Di fatto, un attacco di panico non costituisce un disturbo psichiatrico da curare, a meno che non divenga l’elemento centrale della vita di quella persona organizzandone l’esistenza, facendolo sentire perennemente in balia di un nuovo attacco, alimentando quel senso di fragilità che contraddistingue queste persone.

Lo sviluppo della malattia

Il primo attacco di panico che un soggetto esperisce consiste in genere in un attacco di panico inatteso. L’esordio non è quindi legato a uno stimolo particolare o a un fattore scatenante situazionale.

Proprio perché inatteso e imponderabile nella sua gravità, il paziente non è in grado di ricondurre l’attacco a un qualsiasi elemento di plausibilità. Il paziente esperisce un senso di non controllo sulla propria condizione psico-fisica e ne viene travolto, anche rispetto alle possibili conseguenze fisiche. L’attacco di panico inatteso è quindi un’esperienza estremamente stressante fisicamente e mentalmente, che può generare nel soggetto una forte sensazione di fragilità e perdita del benessere.
Ed è proprio questa a condurre ad un’ansia anticipatoria, o paura della paura, persistente che può avere gravi conseguenze sulla vita del soggetto.
Si pensa infatti che la comparsa dell’ansia anticipatoria aumenti la probabilità di avere altri attacchi di panico mediante la formulazione implicita di pensieri sull’incontrollabilità e la catastrofizzazione dell’evento temuto, e possa portare alla transizione tra attacco di panico e Disturbo di Panico.

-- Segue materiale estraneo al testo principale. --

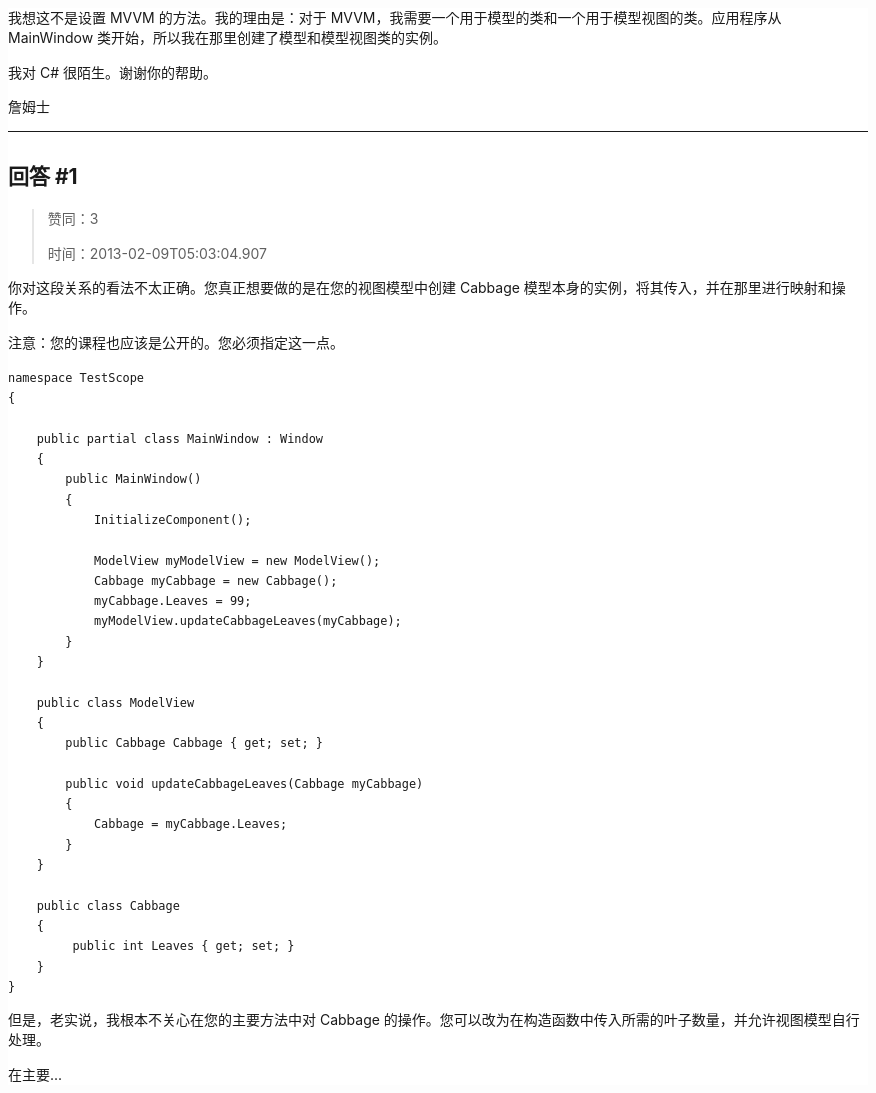 我想这不是设置 MVVM 的方法。我的理由是：对于 MVVM，我需要一个用于模型的类和一个用于模型视图的类。应用程序从 MainWindow 类开始，所以我在那里创建了模型和模型视图类的实例。

我对 C# 很陌生。谢谢你的帮助。

詹姆士

* * *

## 回答 #1

> 赞同：3
> 
> 时间：2013-02-09T05:03:04.907

你对这段关系的看法不太正确。您真正想要做的是在您的视图模型中创建 Cabbage 模型本身的实例，将其传入，并在那里进行映射和操作。

注意：您的课程也应该是公开的。您必须指定这一点。

```
namespace TestScope
{

    public partial class MainWindow : Window
    {
        public MainWindow()
        {
            InitializeComponent();

            ModelView myModelView = new ModelView();
            Cabbage myCabbage = new Cabbage();
            myCabbage.Leaves = 99;
            myModelView.updateCabbageLeaves(myCabbage);
        }
    }

    public class ModelView
    {
        public Cabbage Cabbage { get; set; }

        public void updateCabbageLeaves(Cabbage myCabbage)
        {
            Cabbage = myCabbage.Leaves;
        }
    }

    public class Cabbage
    {
         public int Leaves { get; set; }
    }
} 
```

但是，老实说，我根本不关心在您的主要方法中对 Cabbage 的操作。您可以改为在构造函数中传入所需的叶子数量，并允许视图模型自行处理。

在主要...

A questa forte sensazione di fragilità può accompagnarsi anche l’ipocondria, ossia una distorsione delle normali sensazioni che provengono dall’interno del corpo, erroneamente interpretate come sintomi di malattia grave.

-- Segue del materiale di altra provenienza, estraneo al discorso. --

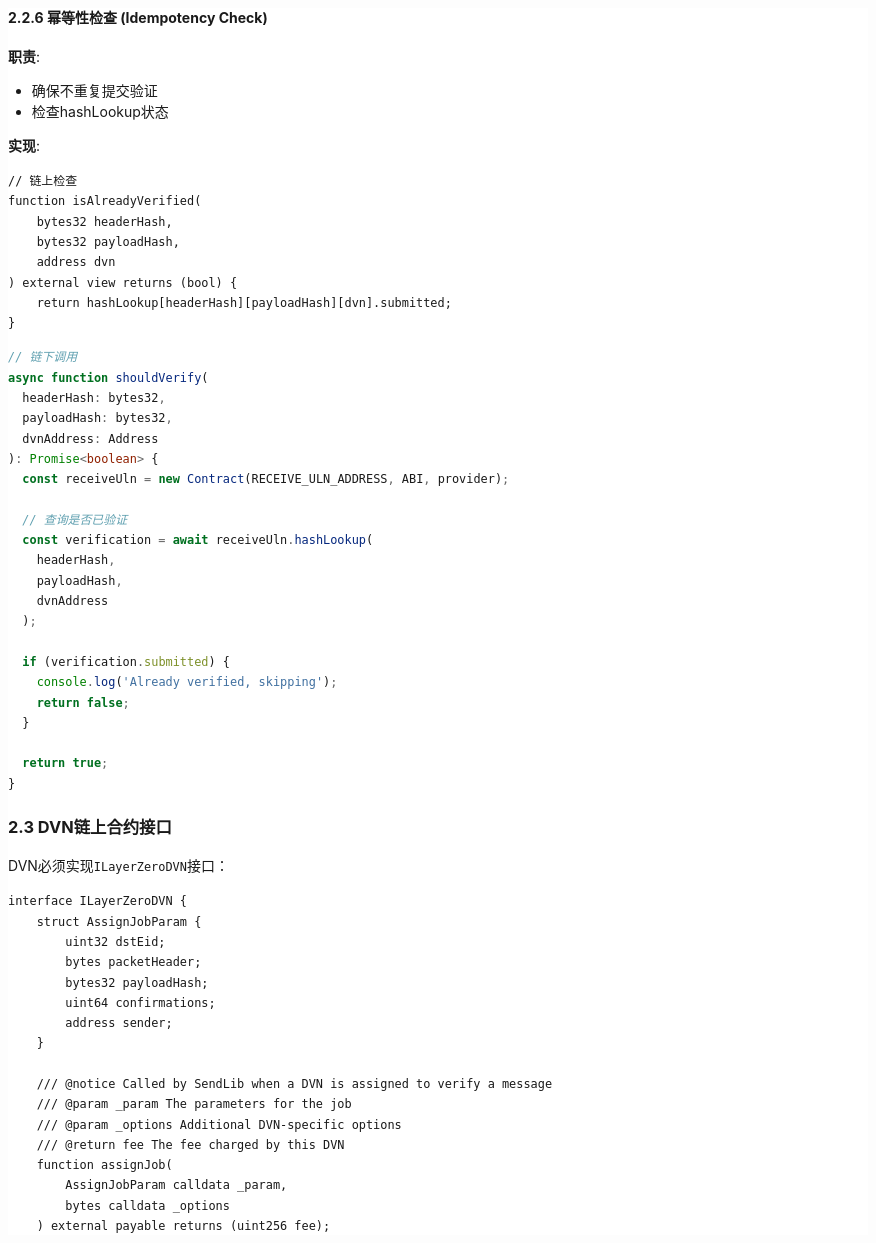 #### 2.2.6 幂等性检查 (Idempotency Check)

**职责**:
- 确保不重复提交验证
- 检查hashLookup状态

**实现**:
```solidity
// 链上检查
function isAlreadyVerified(
    bytes32 headerHash,
    bytes32 payloadHash,
    address dvn
) external view returns (bool) {
    return hashLookup[headerHash][payloadHash][dvn].submitted;
}
```

```typescript
// 链下调用
async function shouldVerify(
  headerHash: bytes32,
  payloadHash: bytes32,
  dvnAddress: Address
): Promise<boolean> {
  const receiveUln = new Contract(RECEIVE_ULN_ADDRESS, ABI, provider);

  // 查询是否已验证
  const verification = await receiveUln.hashLookup(
    headerHash,
    payloadHash,
    dvnAddress
  );

  if (verification.submitted) {
    console.log('Already verified, skipping');
    return false;
  }

  return true;
}
```

### 2.3 DVN链上合约接口

DVN必须实现`ILayerZeroDVN`接口：

```solidity
interface ILayerZeroDVN {
    struct AssignJobParam {
        uint32 dstEid;
        bytes packetHeader;
        bytes32 payloadHash;
        uint64 confirmations;
        address sender;
    }

    /// @notice Called by SendLib when a DVN is assigned to verify a message
    /// @param _param The parameters for the job
    /// @param _options Additional DVN-specific options
    /// @return fee The fee charged by this DVN
    function assignJob(
        AssignJobParam calldata _param,
        bytes calldata _options
    ) external payable returns (uint256 fee);

```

Compare quindi anche l’evitamento fobico che porta l’individuo a evitare le situazioni in cui l’attacco di panico potrebbe manifestarsi. Questo riduce la probabilità di sperimentare un ulteriore attacco, ma rinforza la condotta di evitamento fobico.

La “marcia del panico” procede poi con la comparsa di un forte sentimento di demoralizzazione nel soggetto stesso. Inoltre l’evitamento fobico può portare l’individuo a cadere nella spirale di uso e abuso di sostanze.

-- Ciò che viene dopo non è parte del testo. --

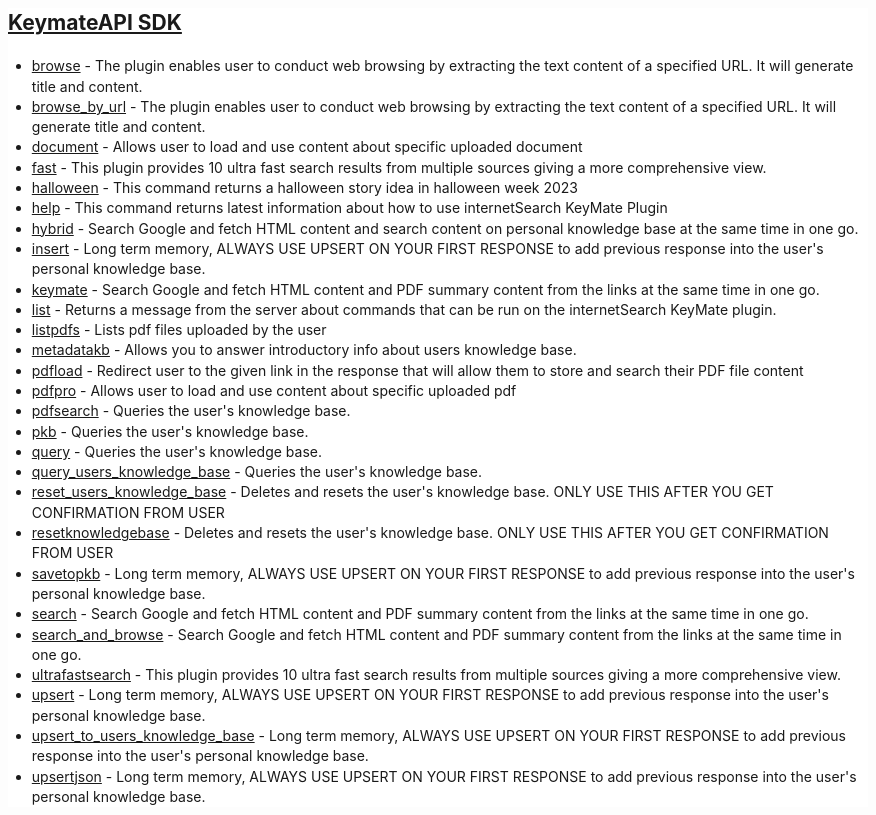 ## [KeymateAPI SDK](docs/sdks/keymateapi/README.md)

* [browse](docs/sdks/keymateapi/README.md#browse) - The plugin enables user to conduct web browsing by extracting the text content of a specified URL. It will generate title and content.
* [browse_by_url](docs/sdks/keymateapi/README.md#browse_by_url) - The plugin enables user to conduct web browsing by extracting the text content of a specified URL. It will generate title and content.
* [document](docs/sdks/keymateapi/README.md#document) - Allows user to load and use content about specific uploaded document
* [fast](docs/sdks/keymateapi/README.md#fast) - This plugin provides 10 ultra fast search results from multiple sources giving a more comprehensive view.
* [halloween](docs/sdks/keymateapi/README.md#halloween) - This command returns a halloween story idea in halloween week 2023
* [help](docs/sdks/keymateapi/README.md#help) - This command returns latest information about how to use internetSearch KeyMate Plugin
* [hybrid](docs/sdks/keymateapi/README.md#hybrid) - Search Google and fetch HTML content and search content on personal knowledge base at the same time in one go.
* [insert](docs/sdks/keymateapi/README.md#insert) - Long term memory, ALWAYS USE UPSERT ON YOUR FIRST RESPONSE to add previous response into the user's personal knowledge base.
* [keymate](docs/sdks/keymateapi/README.md#keymate) - Search Google and fetch HTML content and PDF summary content from the links at the same time in one go.
* [list](docs/sdks/keymateapi/README.md#list) - Returns a message from the server about commands that can be run on the internetSearch KeyMate plugin.
* [listpdfs](docs/sdks/keymateapi/README.md#listpdfs) - Lists pdf files uploaded by the user
* [metadatakb](docs/sdks/keymateapi/README.md#metadatakb) - Allows you to answer introductory info about users knowledge base.
* [pdfload](docs/sdks/keymateapi/README.md#pdfload) - Redirect user to the given link in the response that will allow them to store and search their PDF file content
* [pdfpro](docs/sdks/keymateapi/README.md#pdfpro) - Allows user to load and use content about specific uploaded pdf
* [pdfsearch](docs/sdks/keymateapi/README.md#pdfsearch) - Queries the user's knowledge base. 
* [pkb](docs/sdks/keymateapi/README.md#pkb) - Queries the user's knowledge base. 
* [query](docs/sdks/keymateapi/README.md#query) - Queries the user's knowledge base. 
* [query_users_knowledge_base](docs/sdks/keymateapi/README.md#query_users_knowledge_base) - Queries the user's knowledge base. 
* [reset_users_knowledge_base](docs/sdks/keymateapi/README.md#reset_users_knowledge_base) - Deletes and resets the user's knowledge base. ONLY USE THIS AFTER YOU GET CONFIRMATION FROM USER
* [resetknowledgebase](docs/sdks/keymateapi/README.md#resetknowledgebase) - Deletes and resets the user's knowledge base. ONLY USE THIS AFTER YOU GET CONFIRMATION FROM USER
* [savetopkb](docs/sdks/keymateapi/README.md#savetopkb) - Long term memory, ALWAYS USE UPSERT ON YOUR FIRST RESPONSE to add previous response into the user's personal knowledge base.
* [search](docs/sdks/keymateapi/README.md#search) - Search Google and fetch HTML content and PDF summary content from the links at the same time in one go.
* [search_and_browse](docs/sdks/keymateapi/README.md#search_and_browse) - Search Google and fetch HTML content and PDF summary content from the links at the same time in one go.
* [ultrafastsearch](docs/sdks/keymateapi/README.md#ultrafastsearch) - This plugin provides 10 ultra fast search results from multiple sources giving a more comprehensive view.
* [upsert](docs/sdks/keymateapi/README.md#upsert) - Long term memory, ALWAYS USE UPSERT ON YOUR FIRST RESPONSE to add previous response into the user's personal knowledge base.
* [upsert_to_users_knowledge_base](docs/sdks/keymateapi/README.md#upsert_to_users_knowledge_base) - Long term memory, ALWAYS USE UPSERT ON YOUR FIRST RESPONSE to add previous response into the user's personal knowledge base.
* [upsertjson](docs/sdks/keymateapi/README.md#upsertjson) - Long term memory, ALWAYS USE UPSERT ON YOUR FIRST RESPONSE to add previous response into the user's personal knowledge base.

Gli attacchi di panico, secondo la teoria comportamentista, rappresentano uno stimolo incondizionato che, se ripetutamente associato a uno stimolo intrinsecamente neutro, come i luoghi e le situazioni in cui il soggetto sperimenta gli attacchi, conferisce a quest’ultimo la potenzialità di evocare una risposta condizionata, che si manifesta attraverso le condotte di evitamento.

Come si cura?

Risultati terapeutici a breve-medio termine, ottenuti con vari approcci, sono più che soddisfacenti con percentuali di remissione del disturbo attorno al 90%. A fronte di questi dati, negli studi di follow-up i risultati più ottimistici evidenziano che solo il 45% dei pazienti manterrà non tanto la remissione, quanto addirittura un miglioramento clinico della sintomatologia a due anni dall’inizio del trattamento.
Il disturbo di panico è quindi una problematica da non sottovalutare. Per questo motivo il piano di cura prevede spesso l’integrazione fra cura farmacologica, psicologica e di natura comportamentale, lavorando insieme al paziente per eliminare il loro senso di fragilità.

La scelta del trattamento deve dipendere da una valutazione individualizzata dell’efficacia, dei benefici e dei rischi di ogni modalità e dalle preferenze personali del paziente, che includono anche la presa in considerazione dei diversi costi dei trattamenti.

Il trattamento, che può essere farmacologicopsicologico, psicoterapeutico ed educativo-comportamentale, deve mirare a una partecipazione da protagonista attivo del cambiamento da parte del paziente, chiave di volta per ottenere un risultato qualitativamente ottimale e duraturo nel tempo.